Talk, Talk, Talk: When To Shut Up

Talk, Talk, Talk: When To Shut Up

I was in the control room the other day when I thought I saw the door opening. It moved back and forth just enough for me to see two beady eyes peering at me through the crack. After a minute of

that, I said, “Yo, dude, you’re freaking me out.” The new intern finally opened the door and whispered, “Place.” I started wondering if this was a code word that I had somehow failed to pick up on. “PLATE,” he said again, a little louder this time. I checked my effects unit, and yes, I was using a plate setting. So? Maybe he could give me a hint. “C’mon, how about a verb?” I said, and after a little dancing around, I was finally able to ascertain that he was looking for paper plates. He figured I was the guy to help him find them.


On another session, an intern was in the control room with me, just observing. The singer was in the booth, I had a guitar in my hands, and we were working out harmony parts. Suddenly I heard an eerie voice in the room and turned to see the intern trying to work out his own harmony parts. It distracted me and made me lose my train of thought, as well as put a note in my head that I had already nixed. I turned to him and said, “Shhhhh.” He later apologized.


Another incident involved pizza talk. In our studio, we’ve developed a crazy obsession with the perfect pizza. We get ratings and reviews of the best pizzerias in and around New York and make regular pilgrimages to them. But I was surprised when a new intern started discussing pizza rather loudly with the assistant, right in the middle of a high-pressure jingle session. Before I could turn around and stop it, he had engaged the producer in the same conversation. That stopped the session dead in its tracks, leaving the vocalists playing with their headphone cables while the producer asked, “How you can tell that the dough hasn’t been given the proper time to rise?” I sent the intern on a mission, answered the question about the dough, and asked the assistant engineer to patch in some useless device across an empty channel. We were back on track.


An important quality for a producer or engineer to have is to know when to jump in, break up the talk, and keep the session moving. When I’m recording background vocal tracks and more than one singer is in the vocal booth, often their conversation between takes can go on for hours if no one interrupts it. I’ve learned to just ignore it. I’ll say, “Let’s take another one,” and start playing the music while they’ re still talking about their tan lines. I have to keep the session chugging along; otherwise, it can and will go on much longer than necessary.


Of course, it’s important to know when not to interrupt as well. If singers are discussing the parts they’re singing and working out harmonies, it’ s wise to sit back and let them work. When you’re working with professionals, you have to assume they know what they’re doing and give them the freedom to try out a few of their ideas.

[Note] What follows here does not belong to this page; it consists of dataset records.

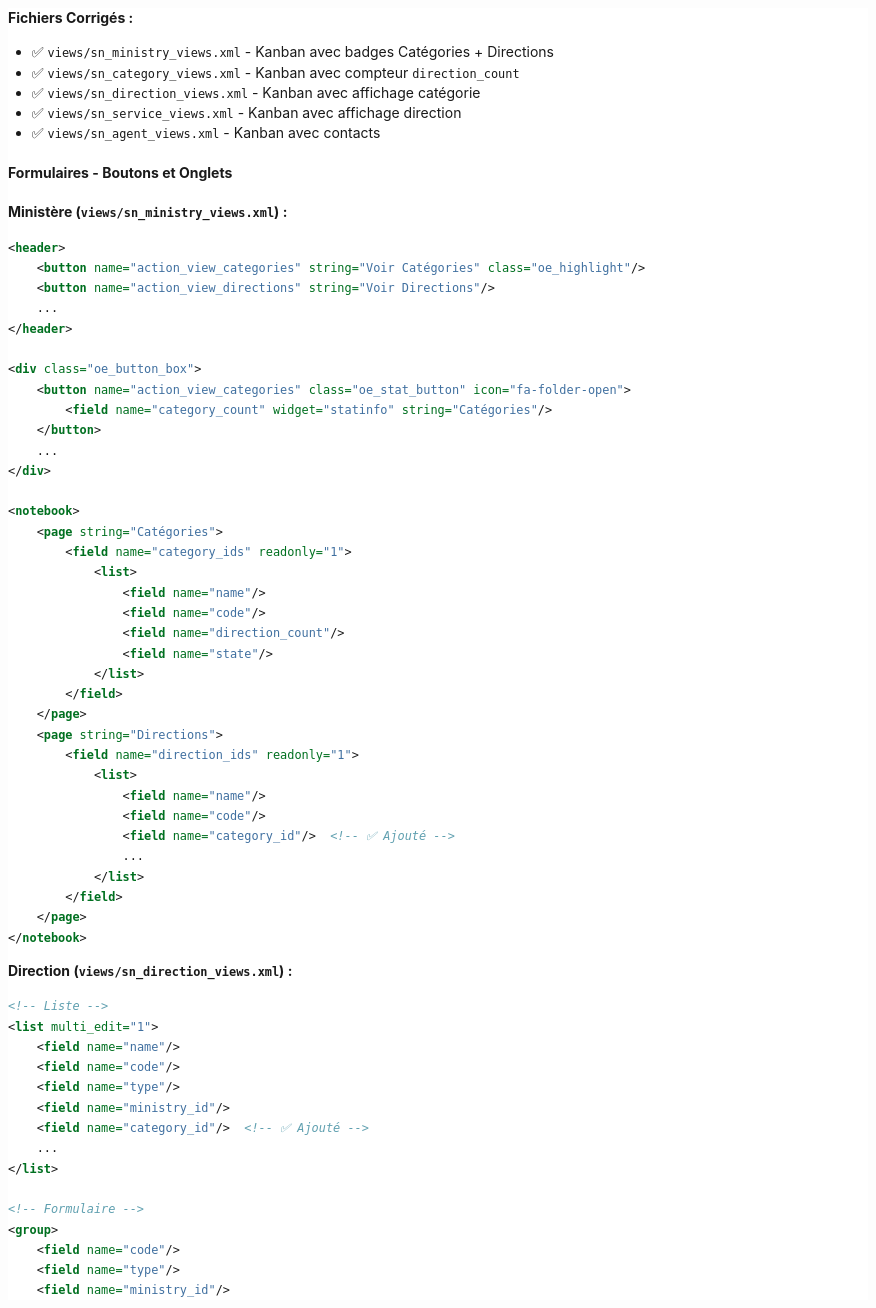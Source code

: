 **Fichiers Corrigés :**
- ✅ `views/sn_ministry_views.xml` - Kanban avec badges Catégories + Directions
- ✅ `views/sn_category_views.xml` - Kanban avec compteur `direction_count`
- ✅ `views/sn_direction_views.xml` - Kanban avec affichage catégorie
- ✅ `views/sn_service_views.xml` - Kanban avec affichage direction
- ✅ `views/sn_agent_views.xml` - Kanban avec contacts

#### Formulaires - Boutons et Onglets

**Ministère (`views/sn_ministry_views.xml`) :**
```xml
<header>
    <button name="action_view_categories" string="Voir Catégories" class="oe_highlight"/>
    <button name="action_view_directions" string="Voir Directions"/>
    ...
</header>

<div class="oe_button_box">
    <button name="action_view_categories" class="oe_stat_button" icon="fa-folder-open">
        <field name="category_count" widget="statinfo" string="Catégories"/>
    </button>
    ...
</div>

<notebook>
    <page string="Catégories">
        <field name="category_ids" readonly="1">
            <list>
                <field name="name"/>
                <field name="code"/>
                <field name="direction_count"/>
                <field name="state"/>
            </list>
        </field>
    </page>
    <page string="Directions">
        <field name="direction_ids" readonly="1">
            <list>
                <field name="name"/>
                <field name="code"/>
                <field name="category_id"/>  <!-- ✅ Ajouté -->
                ...
            </list>
        </field>
    </page>
</notebook>
```

**Direction (`views/sn_direction_views.xml`) :**
```xml
<!-- Liste -->
<list multi_edit="1">
    <field name="name"/>
    <field name="code"/>
    <field name="type"/>
    <field name="ministry_id"/>
    <field name="category_id"/>  <!-- ✅ Ajouté -->
    ...
</list>

<!-- Formulaire -->
<group>
    <field name="code"/>
    <field name="type"/>
    <field name="ministry_id"/>
```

But in a personal studio, you can run into an entire day of interruptions from the phone, the spouse, the kids, the pets, and countless other intrusions unless you make a conscious effort to control them. I find that scheduling three-hour blocks of completely uninterrupted time enables me to stay focused enough to really dig into a track. I’ll turn the phone off in the control room and have the guys take messages. This way I can avoid wondering when I’ll hear the next code word, like “cups,” whispered from the darkness.